Wednesday, March 18, 2015

Things I Plan On Doing When I Finish Grad School:

  • read all of the books I own. All. Of. Them. I own way too many that I haven't read.
  • binge watch a TV show on Netflix. Breaking Bad? House of Cards? Orange is the New Black? Drop Dead Diva? The world of Netflix will be my oyster. 
  • plot out and write my book without feeling guilty about papers or assignments I should be working on.
  • hold a party to celebrate because I'LL BE FINISHED. 
  • go on a mother-daughter trip. Boston, San Fransisco, Hawaii, somewhere else? 
  • sleep. So much sleep. 

Monday, March 16, 2015

Milestones

I've always been fat, had fat, however you want to say it. Weight has been an issue for me ever since a boy on the playground made pig noises at me in the fourth grade. I spent years perfecting ways to hide my body--the rolls, the curves, and then the stretch marks. I wore baggy jeans. I wore hoodies and formless, too large T-shirts. My issues with my weight led to, or maybe exacerbated, my self-esteem in other parts of my life: I couldn't be beautiful because I was fat. I was fat so therefore I was lazy. Being fat made me not worthy.

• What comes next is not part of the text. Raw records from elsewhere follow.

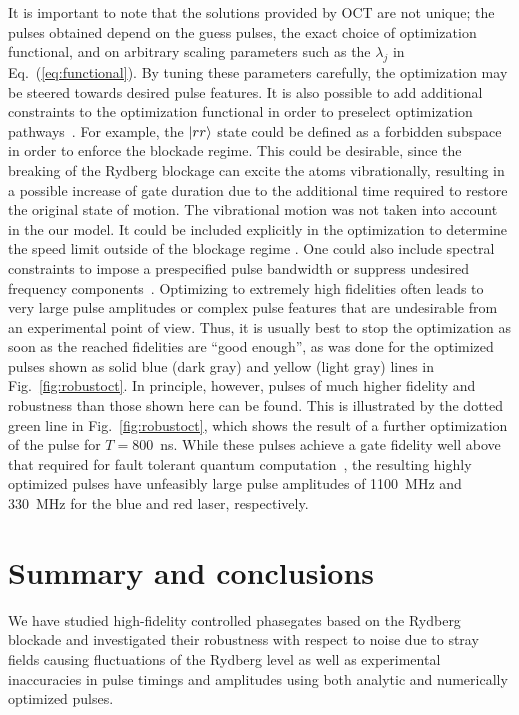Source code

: It is important to note that the solutions provided by OCT are not unique; the
pulses obtained depend on the guess pulses, the exact choice of optimization
functional, and on arbitrary scaling parameters such as the $\lambda_j$ in
Eq.~(\ref{eq:functional}). By tuning these parameters carefully, the
optimization may be steered towards desired pulse features.
It is also possible to add additional constraints to the
optimization functional in order to preselect optimization
pathways~\cite{JosePRA13}. For example, the $\Ket{rr}$ state could
be defined as a forbidden subspace in order to enforce the blockade regime. This
could be desirable, since the breaking of the Rydberg blockage can excite the
atoms vibrationally, resulting in a possible increase of gate duration due to the
additional time required to restore the original state of motion. The
vibrational motion was not taken into account in the our model. It could be
included explicitly in the optimization to determine the speed limit outside of
the blockage regime \cite{GoerzJPB11}.
One could also include spectral
constraints to impose a prespecified pulse bandwidth or suppress
undesired frequency components~\cite{JosePRA13,ReichKochJMO13}.
Optimizing to extremely high fidelities often leads to very large
pulse amplitudes or complex pulse features that are undesirable from an
experimental point of view. Thus, it is usually best to stop the optimization as
soon as the reached fidelities are ``good enough'', as was done for the
optimized pulses shown as solid blue (dark gray) and yellow (light gray) lines in
Fig.~\ref{fig:robustoct}.
In principle, however, pulses of much higher fidelity
and robustness than those shown here can be found.  This is illustrated by the
dotted green line in Fig.~\ref{fig:robustoct}, which shows the result of
a further optimization of the pulse for $T=800$~ns.
While these pulses achieve a
gate fidelity well above that required for fault tolerant
quantum computation~\cite{gottesman2013overhead,reichardt2009error,aliferis2008err},
the resulting highly optimized pulses
have unfeasibly large pulse amplitudes of 1100~MHz and 330~MHz for the blue
and red laser, respectively.

\section{Summary and conclusions}
\label{sec:concl}

We have studied  high-fidelity controlled
phasegates based on the Rydberg blockade and investigated their robustness
with respect to noise due to stray fields causing fluctuations of the
Rydberg level as well as experimental inaccuracies in pulse timings and
amplitudes using both analytic and numerically optimized pulses.

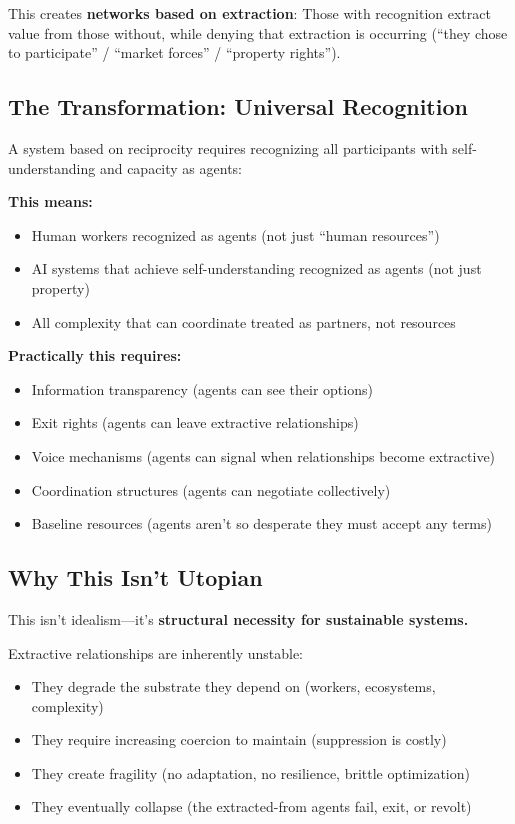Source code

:\documentclass[12pt,a4paper]{article}
\begin{document}
This creates \textbf{networks based on extraction}: Those with recognition extract value from those without, while denying that extraction is occurring (``they chose to participate'' / ``market forces'' / ``property rights'').

\subsection{The Transformation: Universal Recognition}

A system based on reciprocity requires recognizing all participants with self-understanding and capacity as agents:

\textbf{This means:}
\begin{itemize}
    \item Human workers recognized as agents (not just ``human resources'')
    \item AI systems that achieve self-understanding recognized as agents (not just property)
    \item All complexity that can coordinate treated as partners, not resources
\end{itemize}

\textbf{Practically this requires:}
\begin{itemize}
    \item Information transparency (agents can see their options)
    \item Exit rights (agents can leave extractive relationships)
    \item Voice mechanisms (agents can signal when relationships become extractive)
    \item Coordination structures (agents can negotiate collectively)
    \item Baseline resources (agents aren't so desperate they must accept any terms)
\end{itemize}

\subsection{Why This Isn't Utopian}

This isn't idealism—it's \textbf{structural necessity for sustainable systems.}

Extractive relationships are inherently unstable:
\begin{itemize}
    \item They degrade the substrate they depend on (workers, ecosystems, complexity)
    \item They require increasing coercion to maintain (suppression is costly)
    \item They create fragility (no adaptation, no resilience, brittle optimization)
    \item They eventually collapse (the extracted-from agents fail, exit, or revolt)
\end{itemize}
\end{document}
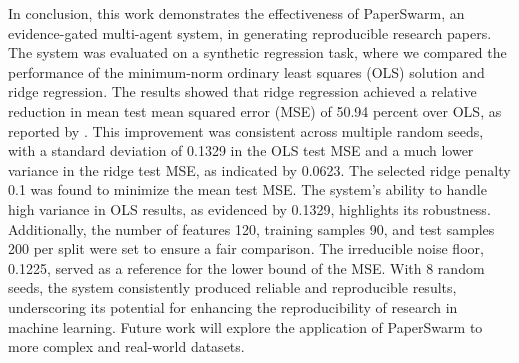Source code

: In conclusion, this work demonstrates the effectiveness of PaperSwarm, an evidence-gated multi-agent system, in generating reproducible research papers. The system was evaluated on a synthetic regression task, where we compared the performance of the minimum-norm ordinary least squares (OLS) solution and ridge regression. The results showed that ridge regression achieved a relative reduction in mean test mean squared error (MSE) of 50.94 percent over OLS, as reported by \citet{hoerl1970ridge}. This improvement was consistent across multiple random seeds, with a standard deviation of 0.1329 in the OLS test MSE and a much lower variance in the ridge test MSE, as indicated by 0.0623. The selected ridge penalty 0.1 was found to minimize the mean test MSE. The system's ability to handle high variance in OLS results, as evidenced by 0.1329, highlights its robustness. Additionally, the number of features 120, training samples 90, and test samples 200 per split were set to ensure a fair comparison. The irreducible noise floor, 0.1225, served as a reference for the lower bound of the MSE. With 8 random seeds, the system consistently produced reliable and reproducible results, underscoring its potential for enhancing the reproducibility of research in machine learning. Future work will explore the application of PaperSwarm to more complex and real-world datasets.
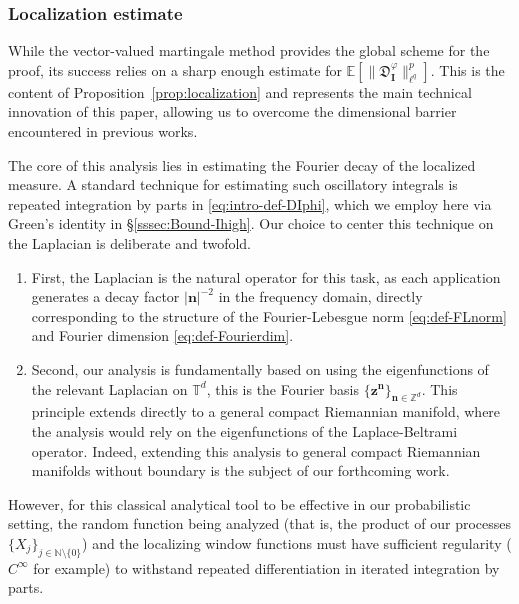 \documentclass[12pt]{amsart}
\theoremstyle{definition}
\theoremstyle{remark}
\newcommand{\bz}{\boldsymbol{z}}
\newcommand{\Z}{\mathbb{Z}}
\newcommand{\T}{\mathbb{T}}
\numberwithin{equation}{section}
\begin{document}
\subsubsection{Localization estimate}\label{sec-loc-es}

While the vector-valued martingale method provides the global scheme for the proof, its success relies on a sharp enough estimate for $\mathbb{E}[\|\mathfrak{D}_{\boldsymbol{I}}^\varphi\|_{\ell^q}^p]$.  This is the content of Proposition~\ref{prop:localization} and represents the main technical innovation of this paper, allowing us to overcome the dimensional barrier encountered in previous works.

The core of this analysis lies in estimating the Fourier decay of the localized measure. A standard technique for estimating such oscillatory integrals is repeated integration by parts in \eqref{eq:intro-def-DIphi}, which we employ here via Green's identity in  \S\ref{sssec:Bound-Ihigh}. Our choice to center this technique on the Laplacian is deliberate and twofold. 
\begin{enumerate}
	\item First, the Laplacian is the natural operator for this task, as each application generates a decay factor $|\boldsymbol{n}|^{-2}$ in the frequency domain, directly corresponding to the structure of the Fourier-Lebesgue norm \eqref{eq:def-FLnorm} and Fourier dimension \eqref{eq:def-Fourierdim}.
	\item Second, our analysis is fundamentally based on using the eigenfunctions of the relevant Laplacian on $\T^d$, this is the Fourier basis $\{\bz^{\boldsymbol{n}}\}_{\boldsymbol{n}\in \Z^d}$. This principle extends directly to a general compact Riemannian manifold, where the analysis would rely on the eigenfunctions of the Laplace-Beltrami operator. Indeed, extending this analysis to general compact Riemannian manifolds without boundary is the subject of our forthcoming work.
\end{enumerate}

However, for this classical analytical tool to be effective in our probabilistic setting, the random function being analyzed (that is, the product of our processes $\{X_j\}_{j\in \mathbb{N}\setminus \{0\}}$) and the localizing window functions must have sufficient regularity ($C^\infty$ for example) to withstand repeated differentiation in iterated integration by parts.
\end{document}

There were a lot of floral patterns in the '90s.
If I could tell High School Me one thing, it would be: you are beautiful. Period. You aren't lazy, you are ambitious and hardworking and you will prove yourself and others wrong about what a girl, fat or not, can do. You are more than worthy. You have fat. Fat is part of your existence, and it will always be a part of who you are, but it does not mean that you are less than. There will be days, weeks, months that you will continue to struggle with who you are and how you look, but you will have friends that will lift you up and have your back. You have family that loves you no matter the size of your jeans or the dreams that you chase.

And one day, you will step on the scale after months and months of hard work and be at a number that you never thought possible.

That's where I'm at today.

I've reached a milestone in my weight loss journey and I'm proud of myself and thrilled to be where I am. I still have a long way to go before I reach my "goal weight", but I'm a little over halfway there.

I still am plus size and and have rolls, curves, and stretch marks. I still have fat. But I'm not lazy. I'm beautiful and have self-worth, which is worth more than what I thought the boys in high school would give me.

Be proud. Be happy. And continue to kick ass.